Segment Start: Source information
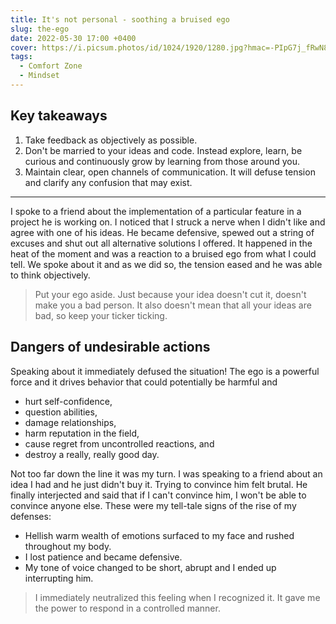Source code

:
 ```yaml
---
title: It's not personal - soothing a bruised ego
slug: the-ego
date: 2022-05-30 17:00 +0400
cover: https://i.picsum.photos/id/1024/1920/1280.jpg?hmac=-PIpG7j_fRwN8Qtfnsc3M8-kC3yb0XYOBfVzlPSuVII
tags:
  - Comfort Zone
  - Mindset
---
```


## Key takeaways

1. Take feedback as objectively as possible.
1. Don't be married to your ideas and code.
   Instead explore, learn, be curious and continuously grow by learning from those around you.
1. Maintain clear, open channels of communication.
   It will defuse tension and clarify any confusion that may exist.

---

I spoke to a friend about the implementation of a particular feature in a project he is working on.
I noticed that I struck a nerve when I didn't like and agree with one of his ideas.
He became defensive, spewed out a string of excuses and shut out all alternative solutions I offered.
It happened in the heat of the moment and was a reaction to a bruised ego from what I could tell.
We spoke about it and as we did so, the tension eased and he was able to think objectively.

> Put your ego aside.
> Just because your idea doesn't cut it, doesn't make you a bad person.
> It also doesn't mean that all your ideas are bad, so keep your ticker ticking.

## Dangers of undesirable actions

Speaking about it immediately defused the situation!
The ego is a powerful force and it drives behavior that could potentially be harmful and

- hurt self-confidence,
- question abilities,
- damage relationships,
- harm reputation in the field,
- cause regret from uncontrolled reactions, and
- destroy a really, really good day.

Not too far down the line it was my turn.
I was speaking to a friend about an idea I had and he just didn't buy it.
Trying to convince him felt brutal.
He finally interjected and said that if I can't convince him, I won't be able to convince anyone else.
These were my tell-tale signs of the rise of my defenses:

- Hellish warm wealth of emotions surfaced to my face and rushed throughout my body.
- I lost patience and became defensive.
- My tone of voice changed to be short, abrupt and I ended up interrupting him.

> I immediately neutralized this feeling when I recognized it.
> It gave me the power to respond in a controlled manner.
Segment End: Source information
▶ Your assignment:
Some lines contain the word "objectively". Pull each one out of the listing.

▶ The completed task:
1. Take feedback as objectively as possible.
We spoke about it and as we did so, the tension eased and he was able to think objectively.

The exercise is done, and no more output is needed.